Les molécules possédant une liaison Si-H, ou hydrosilanes*, sont des composés essentiels dans l’industrie du silicium, mais leur production est difficile et énergivore. Leur utilisation croissante comme réducteurs doux offrant des sélectivités remarquables, notamment pour la conversion du CO2 ou de la biomasse, nécessite le développement de nouvelles voies d’accès faciles à mettre en œuvre.

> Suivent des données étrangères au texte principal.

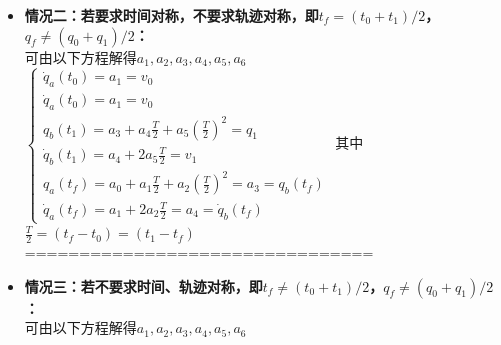 \documentclass[../main.tex]{subfiles}
\begin{document}
\begin{enumerate}
\begin{enumerate}
{\begin{itemize}
\begin{enumerate}
                    \item \textbf{始末速度：}
                        \begin{itemize}
                            \item 若 $v_0=v_1$，则在 $t_f$ 处速度连续；
                            \item 若 $v_0\neq v_1$，则在 $t_f$ 处速度不连续；
                        \end{itemize}
                \end{enumerate}
            \\================================   
             \item \textbf{情况二：若要求时间对称，不要求轨迹对称，即$t_f=(t_0+t_1)/2$，$q_f\neq(q_0+q_1)/2$：}
             \\可由以下方程解得$a_1,a_2,a_3,a_4,a_5,a_6$
            \( \left\{  \begin{array}{l} {\dot{q}}_{a}\left( {t}_{0}\right)  = {a}_{1} = {v}_{0} \\  {\dot{q}}_{a}\left( {t}_{0}\right)  = {a}_{1} = {v}_{0} \\  {q}_{b}\left( {t}_{1}\right)  = {a}_{3} + {a}_{4}\frac{T}{2} + {a}_{5}{\left( \frac{T}{2}\right) }^{2} = {q}_{1} \\  {\dot{q}}_{b}\left( {t}_{1}\right)  = {a}_{4} + 2{a}_{5}\frac{T}{2} = {v}_{1} \\  {q}_{a}\left( {t}_{f}\right)  = {a}_{0} + {a}_{1}\frac{T}{2} + {a}_{2}{\left( \frac{T}{2}\right) }^{2} = {a}_{3} = {q}_{b}\left( t_f\right) \\  {\dot{q}}_{a}\left( {t}_{f}\right)  = {a}_{1} + 2{a}_{2}\frac{T}{2} = {a}_{4} = {\dot{q}}_{b}\left( {t}_{f}\right)  \end{array}\right. \)
            其中 \( \frac{T}{2} = \left( {{t}_{f} - {t}_{0}}\right)  = \left( {{t}_{1} - {t}_{f}}\right) \)
            \\================================   
             \item \textbf{情况三：若不要求时间、轨迹对称，即$t_f\neq(t_0+t_1)/2$，$q_f\neq(q_0+q_1)/2$：}             
            \\可由以下方程解得$a_1,a_2,a_3,a_4,a_5,a_6$

\end{itemize}}
\end{enumerate}
\end{enumerate}
\end{document}
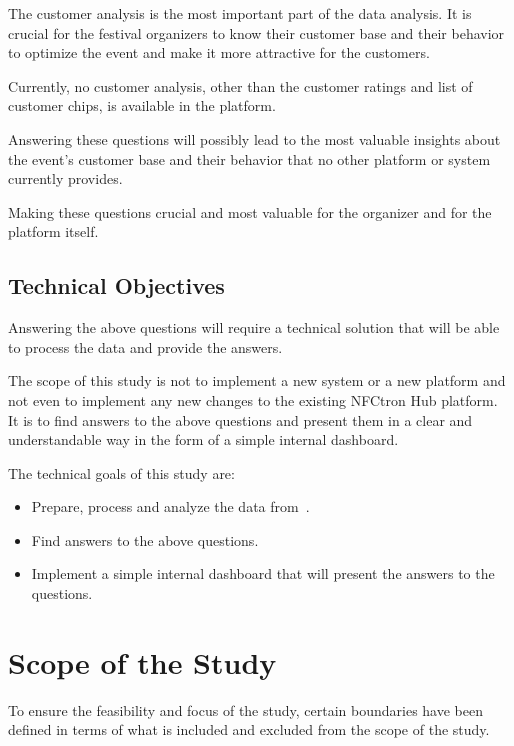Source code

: The customer analysis is the most important part of the data analysis.
It is crucial for the festival organizers to know their customer base and their behavior to optimize the event and make it more attractive for the customers.

Currently, no customer analysis, other than the customer ratings and list of customer chips, is available in the platform.

Answering these questions will possibly lead to the most valuable insights about the event's customer base and their behavior that no other platform or system currently provides.

Making these questions crucial and most valuable for the organizer and for the platform itself.

\subsection*{Technical Objectives}
\label{subsec:introduction-objectives-technical}
Answering the above questions will require a technical solution that will be able to process the data and provide the answers.

The scope of this study is not to implement a new system or a new platform and not even to implement any new changes to the existing NFCtron Hub platform.
It is to find answers to the above questions and present them in a clear and understandable way in the form of a simple internal dashboard.

The technical goals of this study are:
\begin{itemize}
	\item Prepare, process and analyze the data from~\theEvent.
	\item Find answers to the above questions.
	\item Implement a simple internal dashboard that will present the answers to the questions.
\end{itemize}

\section*{Scope of the Study}
\label{sec:introduction-scope}
To ensure the feasibility and focus of the study, certain boundaries have been defined in terms of what is included and excluded from the scope of the study.

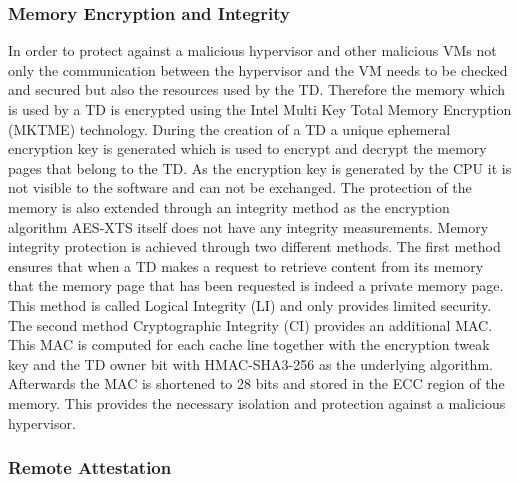 \documentclass[sigplan,screen,nonacm]{acmart}
\begin{document}
\subsubsection{Memory Encryption and Integrity}

In order to protect against a malicious hypervisor and other malicious VMs not only the communication between the hypervisor and the VM needs to be checked and secured but also the resources used by the TD.
Therefore the memory which is used by a TD is encrypted using the Intel Multi Key Total Memory Encryption (MKTME) technology.
During the creation of a TD a unique ephemeral encryption key is generated which is used to encrypt and decrypt the memory pages that belong to the TD.
As the encryption key is generated by the CPU it is not visible to the software and can not be exchanged\cite{Intel-MKTME}.
The protection of the memory is also extended through an integrity method as the encryption algorithm AES-XTS itself does not have any integrity measurements.
Memory integrity protection is achieved through two different methods.
The first method ensures that when a TD makes a request to retrieve content from its memory that the memory page that has been requested is indeed a private memory page.
This method is called Logical Integrity (LI) and only provides limited security\cite[p. 120]{Intel-TDX-Module-Specs}.
The second method Cryptographic Integrity (CI) provides an additional MAC.
This MAC is computed for each cache line together with the encryption tweak key and the TD owner bit with HMAC-SHA3-256 as the underlying algorithm\cite[p. 3]{Intel-TDX-Whitepaper}.
Afterwards the MAC is shortened to 28 bits and stored in the ECC region of the memory.
This provides the necessary isolation and protection against a malicious hypervisor.

\subsubsection{Remote Attestation}
\end{document}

La transformation catalytique de déchets industriels, tels que les composés à liaisons Si-oxygène (siloxanes) ou des chloro-silanes (Si-Cl), en hydrosilanes grâce à l’hydrogène moléculaire est une voie récente offrant des perspectives intéressantes : l’équipe LCMCE du NIMBE (CEA/CNRS) a ainsi développé des catalyseurs moléculaires métalliques et organiques permettant d’effectuer, avec d’excellents rendements, les transformations [Si]-X (I, Br, Cl) en [Si]-H dans des conditions douces de température et de pression (1 à 10 bar de H2). Le laboratoire étudie le mécanisme de ces transformations (observations RMN, synthèses et structures cristallines des espèces mises en jeu, cinétique, études DFT) pour mettre en évidence les espèces responsables de l’activité catalytique et améliorer les processus de transfert d’hydrures.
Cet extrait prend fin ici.